Crispy Skirt Ravioli with Italian Chili Sauce

Ravioli

1 - 9.5oz package Manini’s GF Spinach & Cheese Ravioli

1 cup water

1 tablespoon cornstarch

Olive oil


Italian Chili Sauce

1 teaspoon black peppercorns, crushed

1 teaspoon Aleppo pepper or Calabrian chili

½ teaspoon crushed red pepper flake

½ teaspoon salt

½ teaspoon Trader Joe’s Fermented Black Garlic powder (optional)

1 large clove garlic, chopped

1 scallion, chopped

1 stick salted butter, preferably grass-fed

2 tablespoons balsamic vinegar


For the Sauce

Place all ingredients except the butter and vinegar in a heat proof bowl.

In a small saucepan, add butter and heat over medium until completely melted. Continue cooking until the butter becomes foamy, lightly browned, and has a nutty aroma.

Carefully pour the browned butter over the prepared ingredients. The mixture will bubble and sizzle as the hot butter lightly cooks the garlic and scallion. Add the vinegar and stir. Serve slightly warm.

For the Ravioli

In a 10 inch nonstick pan, add a drizzle of olive oil. Place ravioli in the pan, flat side down leaving a little space in between each one. Turn the heat on medium-low and cook the ravioli, without flipping, until a golden browned crust has formed. 

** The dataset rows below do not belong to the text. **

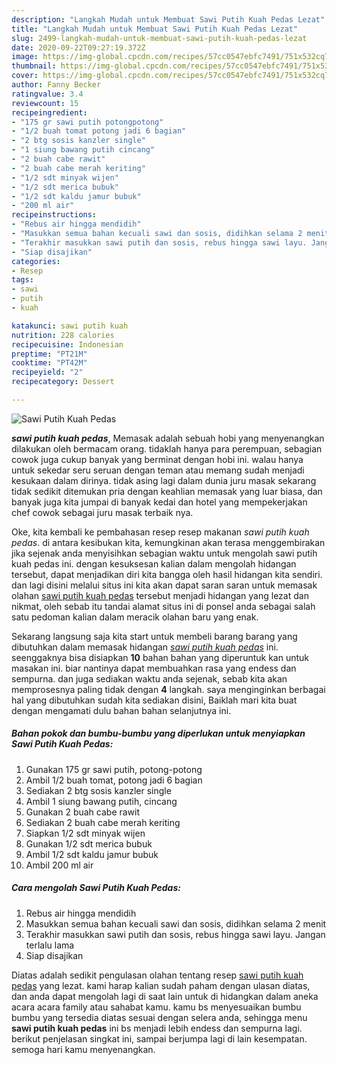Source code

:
 ```yaml
---
description: "Langkah Mudah untuk Membuat Sawi Putih Kuah Pedas Lezat"
title: "Langkah Mudah untuk Membuat Sawi Putih Kuah Pedas Lezat"
slug: 2499-langkah-mudah-untuk-membuat-sawi-putih-kuah-pedas-lezat
date: 2020-09-22T09:27:19.372Z
image: https://img-global.cpcdn.com/recipes/57cc0547ebfc7491/751x532cq70/sawi-putih-kuah-pedas-foto-resep-utama.jpg
thumbnail: https://img-global.cpcdn.com/recipes/57cc0547ebfc7491/751x532cq70/sawi-putih-kuah-pedas-foto-resep-utama.jpg
cover: https://img-global.cpcdn.com/recipes/57cc0547ebfc7491/751x532cq70/sawi-putih-kuah-pedas-foto-resep-utama.jpg
author: Fanny Becker
ratingvalue: 3.4
reviewcount: 15
recipeingredient:
- "175 gr sawi putih potongpotong"
- "1/2 buah tomat potong jadi 6 bagian"
- "2 btg sosis kanzler single"
- "1 siung bawang putih cincang"
- "2 buah cabe rawit"
- "2 buah cabe merah keriting"
- "1/2 sdt minyak wijen"
- "1/2 sdt merica bubuk"
- "1/2 sdt kaldu jamur bubuk"
- "200 ml air"
recipeinstructions:
- "Rebus air hingga mendidih"
- "Masukkan semua bahan kecuali sawi dan sosis, didihkan selama 2 menit"
- "Terakhir masukkan sawi putih dan sosis, rebus hingga sawi layu. Jangan terlalu lama"
- "Siap disajikan"
categories:
- Resep
tags:
- sawi
- putih
- kuah

katakunci: sawi putih kuah 
nutrition: 228 calories
recipecuisine: Indonesian
preptime: "PT21M"
cooktime: "PT42M"
recipeyield: "2"
recipecategory: Dessert

---
```



![Sawi Putih Kuah Pedas](https://img-global.cpcdn.com/recipes/57cc0547ebfc7491/751x532cq70/sawi-putih-kuah-pedas-foto-resep-utama.jpg)

<b><i>sawi putih kuah pedas</i></b>, Memasak adalah sebuah hobi yang menyenangkan dilakukan oleh bermacam orang. tidaklah hanya para perempuan, sebagian cowok juga cukup banyak yang berminat dengan hobi ini. walau hanya untuk sekedar seru seruan dengan teman atau memang sudah menjadi kesukaan dalam dirinya. tidak asing lagi dalam dunia juru masak sekarang tidak sedikit ditemukan pria dengan keahlian memasak yang luar biasa, dan banyak juga kita jumpai di banyak kedai dan hotel yang mempekerjakan chef cowok sebagai juru masak terbaik nya.

Oke, kita kembali ke pembahasan resep resep makanan <i>sawi putih kuah pedas</i>. di antara kesibukan kita, kemungkinan akan terasa menggembirakan jika sejenak anda menyisihkan sebagian waktu untuk mengolah sawi putih kuah pedas ini. dengan kesuksesan kalian dalam mengolah hidangan tersebut, dapat menjadikan diri kita bangga oleh hasil hidangan kita sendiri. dan lagi disini melalui situs ini kita akan dapat saran saran untuk memasak olahan <u>sawi putih kuah pedas</u> tersebut menjadi hidangan yang lezat dan nikmat, oleh sebab itu tandai alamat situs ini di ponsel anda sebagai salah satu pedoman kalian dalam meracik olahan baru yang enak.




Sekarang langsung saja kita start untuk membeli barang barang yang dibutuhkan dalam memasak hidangan <u><i>sawi putih kuah pedas</i></u> ini. seenggaknya bisa disiapkan <b>10</b> bahan bahan yang diperuntuk kan untuk masakan ini. biar nantinya dapat membuahkan rasa yang endess dan sempurna. dan juga sediakan waktu anda sejenak, sebab kita akan memprosesnya paling tidak dengan <b>4</b> langkah. saya menginginkan berbagai hal yang dibutuhkan sudah kita sediakan disini, Baiklah mari kita buat dengan mengamati dulu bahan bahan selanjutnya ini.

<!--inarticleads1-->

##### Bahan pokok dan bumbu-bumbu yang diperlukan untuk menyiapkan Sawi Putih Kuah Pedas:

1. Gunakan 175 gr sawi putih, potong-potong
1. Ambil 1/2 buah tomat, potong jadi 6 bagian
1. Sediakan 2 btg sosis kanzler single
1. Ambil 1 siung bawang putih, cincang
1. Gunakan 2 buah cabe rawit
1. Sediakan 2 buah cabe merah keriting
1. Siapkan 1/2 sdt minyak wijen
1. Gunakan 1/2 sdt merica bubuk
1. Ambil 1/2 sdt kaldu jamur bubuk
1. Ambil 200 ml air




<!--inarticleads2-->

##### Cara mengolah Sawi Putih Kuah Pedas:

1. Rebus air hingga mendidih
1. Masukkan semua bahan kecuali sawi dan sosis, didihkan selama 2 menit
1. Terakhir masukkan sawi putih dan sosis, rebus hingga sawi layu. Jangan terlalu lama
1. Siap disajikan




Diatas adalah sedikit pengulasan olahan tentang resep <u>sawi putih kuah pedas</u> yang lezat. kami harap kalian sudah paham dengan ulasan diatas, dan anda dapat mengolah lagi di saat lain untuk di hidangkan dalam aneka acara acara family atau sahabat kamu. kamu bs menyesuaikan bumbu bumbu yang tersedia diatas sesuai dengan selera anda, sehingga menu <b>sawi putih kuah pedas</b> ini bs menjadi lebih endess dan sempurna lagi. berikut penjelasan singkat ini, sampai berjumpa lagi di lain kesempatan. semoga hari kamu menyenangkan.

Mix together the water and cornstarch to make a slurry. Add the slurry to the ravioli and cover with a lid. Cook the ravioli for 10 - 12 minutes.

Once most of the water has been absorbed, remove the lid and allow to cook until all of the water has evaporated and a thin golden brown crust has formed on the bottom of the pan.

Gently shake the pan to make sure the sheet of ravioli are released and move freely (they should remain connected by the crispy crust). Remove from heat. 

To serve, place a plate upside on top of the pan and carefully invert the ravioli onto the plate. Serve with the dipping sauce.